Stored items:
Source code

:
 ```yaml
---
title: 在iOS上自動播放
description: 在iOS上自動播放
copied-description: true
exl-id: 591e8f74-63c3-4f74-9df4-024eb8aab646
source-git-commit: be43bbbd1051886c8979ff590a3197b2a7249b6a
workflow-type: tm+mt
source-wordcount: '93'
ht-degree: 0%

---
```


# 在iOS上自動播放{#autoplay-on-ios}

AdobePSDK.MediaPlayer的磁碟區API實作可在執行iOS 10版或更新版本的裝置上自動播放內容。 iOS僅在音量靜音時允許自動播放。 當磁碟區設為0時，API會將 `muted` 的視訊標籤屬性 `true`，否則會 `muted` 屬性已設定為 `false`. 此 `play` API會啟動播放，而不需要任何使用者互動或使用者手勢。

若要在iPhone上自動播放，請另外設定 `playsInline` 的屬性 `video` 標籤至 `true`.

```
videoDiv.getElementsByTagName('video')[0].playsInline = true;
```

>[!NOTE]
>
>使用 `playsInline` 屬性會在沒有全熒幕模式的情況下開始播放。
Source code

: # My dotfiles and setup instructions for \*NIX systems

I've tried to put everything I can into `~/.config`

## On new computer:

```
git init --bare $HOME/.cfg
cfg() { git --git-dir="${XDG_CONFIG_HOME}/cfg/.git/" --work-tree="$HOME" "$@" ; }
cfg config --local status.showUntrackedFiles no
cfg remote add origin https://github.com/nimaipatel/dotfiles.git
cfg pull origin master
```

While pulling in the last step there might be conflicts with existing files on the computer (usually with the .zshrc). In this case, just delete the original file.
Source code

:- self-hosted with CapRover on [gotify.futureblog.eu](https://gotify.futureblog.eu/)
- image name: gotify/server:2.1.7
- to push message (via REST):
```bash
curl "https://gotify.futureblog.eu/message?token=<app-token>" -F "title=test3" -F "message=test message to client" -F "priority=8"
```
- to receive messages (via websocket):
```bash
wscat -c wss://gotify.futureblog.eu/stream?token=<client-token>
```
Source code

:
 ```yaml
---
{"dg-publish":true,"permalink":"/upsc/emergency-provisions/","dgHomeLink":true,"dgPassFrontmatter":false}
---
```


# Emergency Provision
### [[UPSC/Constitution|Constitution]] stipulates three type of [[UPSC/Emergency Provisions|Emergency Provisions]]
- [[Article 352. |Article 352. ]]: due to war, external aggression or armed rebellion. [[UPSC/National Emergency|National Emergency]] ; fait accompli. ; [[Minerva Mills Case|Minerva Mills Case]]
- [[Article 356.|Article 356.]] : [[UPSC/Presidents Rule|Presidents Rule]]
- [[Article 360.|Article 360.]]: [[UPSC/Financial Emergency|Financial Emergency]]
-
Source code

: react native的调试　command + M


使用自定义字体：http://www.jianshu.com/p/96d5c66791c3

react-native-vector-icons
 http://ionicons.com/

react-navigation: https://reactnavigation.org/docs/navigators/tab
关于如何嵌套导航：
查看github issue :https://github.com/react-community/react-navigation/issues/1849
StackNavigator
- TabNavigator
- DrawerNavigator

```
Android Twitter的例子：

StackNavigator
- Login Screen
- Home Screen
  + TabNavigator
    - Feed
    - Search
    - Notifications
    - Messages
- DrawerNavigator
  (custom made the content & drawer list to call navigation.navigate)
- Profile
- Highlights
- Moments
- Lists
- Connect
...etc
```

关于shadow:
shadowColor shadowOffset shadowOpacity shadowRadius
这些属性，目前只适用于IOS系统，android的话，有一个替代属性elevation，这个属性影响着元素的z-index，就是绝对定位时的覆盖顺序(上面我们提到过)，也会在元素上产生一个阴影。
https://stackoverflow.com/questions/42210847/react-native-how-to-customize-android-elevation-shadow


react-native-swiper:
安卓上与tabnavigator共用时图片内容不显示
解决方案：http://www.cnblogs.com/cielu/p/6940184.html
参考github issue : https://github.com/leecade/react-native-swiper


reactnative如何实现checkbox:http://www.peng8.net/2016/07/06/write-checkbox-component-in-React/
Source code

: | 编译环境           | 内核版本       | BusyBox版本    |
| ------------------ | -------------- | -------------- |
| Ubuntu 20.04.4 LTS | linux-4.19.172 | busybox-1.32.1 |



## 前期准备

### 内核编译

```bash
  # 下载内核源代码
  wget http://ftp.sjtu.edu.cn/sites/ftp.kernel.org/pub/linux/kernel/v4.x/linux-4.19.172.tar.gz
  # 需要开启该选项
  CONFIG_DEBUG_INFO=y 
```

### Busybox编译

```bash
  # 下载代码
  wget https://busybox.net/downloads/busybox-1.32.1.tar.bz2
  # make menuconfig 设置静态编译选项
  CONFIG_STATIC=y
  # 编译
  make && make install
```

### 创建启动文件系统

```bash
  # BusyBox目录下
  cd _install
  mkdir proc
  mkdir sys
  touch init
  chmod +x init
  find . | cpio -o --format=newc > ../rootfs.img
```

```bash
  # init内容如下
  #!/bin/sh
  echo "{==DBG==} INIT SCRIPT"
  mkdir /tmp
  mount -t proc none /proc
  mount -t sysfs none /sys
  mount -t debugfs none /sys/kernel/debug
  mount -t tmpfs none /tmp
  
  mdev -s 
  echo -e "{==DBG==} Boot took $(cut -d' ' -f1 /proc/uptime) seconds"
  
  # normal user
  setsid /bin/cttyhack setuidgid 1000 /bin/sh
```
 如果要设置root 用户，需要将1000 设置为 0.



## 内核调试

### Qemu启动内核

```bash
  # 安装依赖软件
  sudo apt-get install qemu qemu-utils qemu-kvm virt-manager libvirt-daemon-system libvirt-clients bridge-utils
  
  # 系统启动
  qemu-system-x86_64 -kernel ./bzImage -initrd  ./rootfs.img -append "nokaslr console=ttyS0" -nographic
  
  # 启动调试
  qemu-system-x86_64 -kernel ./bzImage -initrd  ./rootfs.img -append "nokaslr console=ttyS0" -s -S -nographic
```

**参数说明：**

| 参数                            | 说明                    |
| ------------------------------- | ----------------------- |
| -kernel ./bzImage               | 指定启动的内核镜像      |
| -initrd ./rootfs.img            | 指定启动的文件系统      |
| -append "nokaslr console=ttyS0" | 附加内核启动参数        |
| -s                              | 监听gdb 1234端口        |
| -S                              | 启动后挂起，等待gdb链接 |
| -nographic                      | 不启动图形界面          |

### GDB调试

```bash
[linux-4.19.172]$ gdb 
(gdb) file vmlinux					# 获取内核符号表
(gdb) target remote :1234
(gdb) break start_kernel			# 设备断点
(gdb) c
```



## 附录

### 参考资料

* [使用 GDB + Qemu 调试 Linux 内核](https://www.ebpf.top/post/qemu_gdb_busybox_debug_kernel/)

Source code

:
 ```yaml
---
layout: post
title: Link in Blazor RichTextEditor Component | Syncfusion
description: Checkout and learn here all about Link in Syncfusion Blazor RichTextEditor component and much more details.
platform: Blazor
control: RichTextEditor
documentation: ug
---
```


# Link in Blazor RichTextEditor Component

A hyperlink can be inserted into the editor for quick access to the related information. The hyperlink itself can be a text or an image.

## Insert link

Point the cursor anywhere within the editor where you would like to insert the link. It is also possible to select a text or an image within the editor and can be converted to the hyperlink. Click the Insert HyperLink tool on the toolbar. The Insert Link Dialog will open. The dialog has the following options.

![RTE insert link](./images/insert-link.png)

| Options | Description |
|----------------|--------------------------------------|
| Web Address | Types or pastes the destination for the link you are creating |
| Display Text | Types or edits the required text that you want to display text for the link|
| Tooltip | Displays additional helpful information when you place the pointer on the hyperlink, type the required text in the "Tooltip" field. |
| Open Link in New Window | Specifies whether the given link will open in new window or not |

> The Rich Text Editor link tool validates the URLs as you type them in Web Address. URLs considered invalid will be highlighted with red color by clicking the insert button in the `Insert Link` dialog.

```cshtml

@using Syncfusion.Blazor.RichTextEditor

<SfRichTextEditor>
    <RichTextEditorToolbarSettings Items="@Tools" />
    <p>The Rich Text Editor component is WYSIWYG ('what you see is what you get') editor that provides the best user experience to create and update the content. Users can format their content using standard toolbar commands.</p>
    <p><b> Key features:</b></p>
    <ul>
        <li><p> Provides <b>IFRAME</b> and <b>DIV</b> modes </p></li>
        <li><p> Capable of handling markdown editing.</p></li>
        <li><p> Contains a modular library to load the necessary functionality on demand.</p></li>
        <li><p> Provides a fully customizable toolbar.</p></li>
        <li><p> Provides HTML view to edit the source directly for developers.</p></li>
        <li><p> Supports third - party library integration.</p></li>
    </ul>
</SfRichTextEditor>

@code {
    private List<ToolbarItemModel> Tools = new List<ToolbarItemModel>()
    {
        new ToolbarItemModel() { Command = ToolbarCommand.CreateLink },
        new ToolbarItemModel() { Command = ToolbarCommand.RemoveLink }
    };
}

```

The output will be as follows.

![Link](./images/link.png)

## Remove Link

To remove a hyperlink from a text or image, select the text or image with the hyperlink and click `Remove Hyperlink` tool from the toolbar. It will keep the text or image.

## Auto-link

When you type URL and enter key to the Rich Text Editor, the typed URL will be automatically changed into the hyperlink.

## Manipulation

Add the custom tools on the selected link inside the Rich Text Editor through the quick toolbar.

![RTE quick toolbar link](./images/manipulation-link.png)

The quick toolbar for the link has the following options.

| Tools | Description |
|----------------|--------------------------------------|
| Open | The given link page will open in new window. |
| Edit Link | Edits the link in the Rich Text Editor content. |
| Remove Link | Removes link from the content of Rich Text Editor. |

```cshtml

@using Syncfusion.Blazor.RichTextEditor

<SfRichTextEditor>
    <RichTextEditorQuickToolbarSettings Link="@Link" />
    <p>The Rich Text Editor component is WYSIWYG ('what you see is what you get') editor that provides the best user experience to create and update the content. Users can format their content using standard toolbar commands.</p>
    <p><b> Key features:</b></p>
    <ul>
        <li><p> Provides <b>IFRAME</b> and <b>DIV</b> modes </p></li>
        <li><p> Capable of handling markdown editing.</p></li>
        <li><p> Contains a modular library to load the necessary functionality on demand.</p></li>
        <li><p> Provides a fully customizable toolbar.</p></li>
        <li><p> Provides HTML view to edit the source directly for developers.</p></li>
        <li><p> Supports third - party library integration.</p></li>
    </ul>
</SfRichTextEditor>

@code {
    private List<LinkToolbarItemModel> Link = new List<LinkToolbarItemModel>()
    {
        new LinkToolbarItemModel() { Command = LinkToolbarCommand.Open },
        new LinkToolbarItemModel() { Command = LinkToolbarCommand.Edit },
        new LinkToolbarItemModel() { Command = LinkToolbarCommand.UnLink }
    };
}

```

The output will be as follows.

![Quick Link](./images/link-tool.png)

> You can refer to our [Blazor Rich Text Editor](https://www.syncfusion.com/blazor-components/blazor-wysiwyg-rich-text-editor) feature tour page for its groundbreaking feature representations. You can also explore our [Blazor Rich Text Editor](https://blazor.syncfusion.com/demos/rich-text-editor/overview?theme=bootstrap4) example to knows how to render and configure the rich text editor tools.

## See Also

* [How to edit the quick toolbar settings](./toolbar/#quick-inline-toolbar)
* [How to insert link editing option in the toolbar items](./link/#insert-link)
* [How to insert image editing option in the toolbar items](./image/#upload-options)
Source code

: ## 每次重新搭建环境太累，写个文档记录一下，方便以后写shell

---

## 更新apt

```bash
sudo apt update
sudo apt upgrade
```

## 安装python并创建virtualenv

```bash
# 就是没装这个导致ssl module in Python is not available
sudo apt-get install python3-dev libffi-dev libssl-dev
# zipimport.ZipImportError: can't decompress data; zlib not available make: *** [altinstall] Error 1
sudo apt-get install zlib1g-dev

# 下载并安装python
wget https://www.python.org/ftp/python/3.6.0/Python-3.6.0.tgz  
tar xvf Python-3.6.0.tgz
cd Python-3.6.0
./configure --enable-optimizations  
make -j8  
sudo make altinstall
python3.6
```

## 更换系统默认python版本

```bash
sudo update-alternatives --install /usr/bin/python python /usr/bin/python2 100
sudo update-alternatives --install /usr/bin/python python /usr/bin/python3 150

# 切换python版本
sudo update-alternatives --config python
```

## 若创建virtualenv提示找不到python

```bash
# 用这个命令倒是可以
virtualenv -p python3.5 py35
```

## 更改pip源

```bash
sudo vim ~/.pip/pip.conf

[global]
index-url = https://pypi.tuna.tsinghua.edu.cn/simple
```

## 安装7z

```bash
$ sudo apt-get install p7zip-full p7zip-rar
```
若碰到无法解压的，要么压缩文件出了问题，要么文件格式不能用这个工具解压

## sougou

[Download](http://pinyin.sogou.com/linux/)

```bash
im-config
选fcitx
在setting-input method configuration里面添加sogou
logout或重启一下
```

# [WHAT THE TASK REQUIRES]
List the lines of the records where "none" occurs.

# [EXERCISE RESULT]
  mount -t proc none /proc
  mount -t sysfs none /sys
  mount -t debugfs none /sys/kernel/debug
  mount -t tmpfs none /tmp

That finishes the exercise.